Abandonnés et souffrants
Dans un environnement où l’hyperconsommation a «produit une insolvabilité généralisée» et «dégradé les consommateurs sur les plans physique et psychique», dit Stiegler, et où les institutions démocratiques, à l’image des routes du Québec, n’arrivent plus à dissimuler leurs fissures, les citoyens se sentent de plus en plus abandonnés. Ils souffrent également « sans être en mesure d’expliquer les causes de cette souffrance, ce qui les conduit à s’en prendre à des boucs émissaires - immigrés, fonctionnaires, étrangers, etc. », résume le penseur du présent, dans l’espoir d’expliquer leur trouble et de panser leur plaie.
La logique n’est pas nouvelle.
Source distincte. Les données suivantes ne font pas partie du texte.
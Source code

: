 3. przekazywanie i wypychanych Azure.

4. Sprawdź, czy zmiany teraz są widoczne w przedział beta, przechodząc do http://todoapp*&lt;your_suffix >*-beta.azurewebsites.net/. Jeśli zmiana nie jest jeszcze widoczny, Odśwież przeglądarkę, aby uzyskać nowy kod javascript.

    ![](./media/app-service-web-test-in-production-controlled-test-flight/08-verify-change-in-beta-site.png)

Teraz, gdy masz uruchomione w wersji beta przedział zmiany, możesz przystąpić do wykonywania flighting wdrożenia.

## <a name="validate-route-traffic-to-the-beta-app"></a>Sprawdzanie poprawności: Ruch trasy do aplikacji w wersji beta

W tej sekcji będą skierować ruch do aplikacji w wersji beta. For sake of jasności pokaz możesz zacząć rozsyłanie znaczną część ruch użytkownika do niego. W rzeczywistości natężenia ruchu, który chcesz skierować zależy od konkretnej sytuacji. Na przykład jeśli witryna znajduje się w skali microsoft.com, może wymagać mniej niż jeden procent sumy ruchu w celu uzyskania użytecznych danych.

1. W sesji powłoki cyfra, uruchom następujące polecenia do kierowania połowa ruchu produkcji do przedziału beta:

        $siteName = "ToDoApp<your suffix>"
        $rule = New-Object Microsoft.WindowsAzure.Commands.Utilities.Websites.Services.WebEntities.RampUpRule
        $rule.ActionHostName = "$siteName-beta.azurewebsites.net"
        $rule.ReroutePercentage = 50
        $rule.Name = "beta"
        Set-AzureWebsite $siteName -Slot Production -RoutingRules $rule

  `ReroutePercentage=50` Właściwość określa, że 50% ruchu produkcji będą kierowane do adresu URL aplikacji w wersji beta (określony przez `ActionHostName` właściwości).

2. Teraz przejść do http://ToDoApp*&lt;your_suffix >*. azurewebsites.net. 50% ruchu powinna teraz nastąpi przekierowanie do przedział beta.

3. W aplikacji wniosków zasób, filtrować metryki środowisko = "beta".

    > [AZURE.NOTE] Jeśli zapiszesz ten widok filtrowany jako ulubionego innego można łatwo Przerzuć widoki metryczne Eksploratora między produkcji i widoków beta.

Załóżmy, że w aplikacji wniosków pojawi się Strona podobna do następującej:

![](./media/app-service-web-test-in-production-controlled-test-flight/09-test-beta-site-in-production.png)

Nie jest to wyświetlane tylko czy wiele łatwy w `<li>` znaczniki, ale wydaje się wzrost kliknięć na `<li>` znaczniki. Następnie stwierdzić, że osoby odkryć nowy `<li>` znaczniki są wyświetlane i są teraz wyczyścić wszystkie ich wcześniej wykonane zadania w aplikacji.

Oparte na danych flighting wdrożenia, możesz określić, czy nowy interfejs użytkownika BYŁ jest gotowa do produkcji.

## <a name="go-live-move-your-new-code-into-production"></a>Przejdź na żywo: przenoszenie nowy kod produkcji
Elle porte même un nom : pharmakos, cette victime expiatoire, dans la Grèce antique, puisée parmi les plus faibles de la société pour nourrir des rituels de purification censés apporter un remède à des maux collectifs. Lorsqu’un groupe souffre, il « se met à désigner un autre groupe comme la cause de ses malheurs », dit Stiegler. Un « mécanisme régressif » qui cible forcément « plus faible que soi » et qui, dans certaines incarnations, peut aussi s’accompagner, puisqu’il est question de régression, d’une série d’illustrations plutôt infantilisantes visant à permettre à un grand nombre de reconnaître facilement et rapidement ces pharmakos.
Ceci expliquerait donc cela, non sans inquiéter toutefois, particulièrement lorsque des forces politiques cherchent à en abuser. C’est que cette configuration de masses revanchardes, en quête d’un coupable en guise de réponse simple à un problème complexe, dans un contexte social où le progrès est en train d’inverser ses effets, passant de remède à poison, n’est pas inconnue. Elle a été identifiée par « Paul Valéry, Sigmund Freud ou Edmund Husserl », rappelle Stiegler, « au moment où le fascisme puis le nazisme se sont emparés de l’Europe », au début du siècle dernier.
Le parallèle, avec le poids de sa mémoire, donne froid dans le dos. Mais il n’y a pas de fatalité, estime le philosophe qui, tout en qualifiant de possible la prise de pouvoir par les extrêmes de droite, oppose à cette dérive un remède autre que le pharmakos : la fondation d’un « nouveau modèle industriel basé sur une économie de contribution », plutôt que de division. Une économie qui, en passant par les réseaux numériques, dit Stiegler, et en tirant profit de la logique participative et collaborative qui s’installe doucement dans l’ici-maintenant, nous amènerait collectivement à renouer avec le savoir-faire, remplacé dans l’ancien modèle, par des machines, et surtout avec le savoir-vivre, remplacé par le marketing.
Un savoir-vivre qui, particulièrement aujourd’hui, gagnerait à devenir dans le débat public, un peu plus ostentatoire.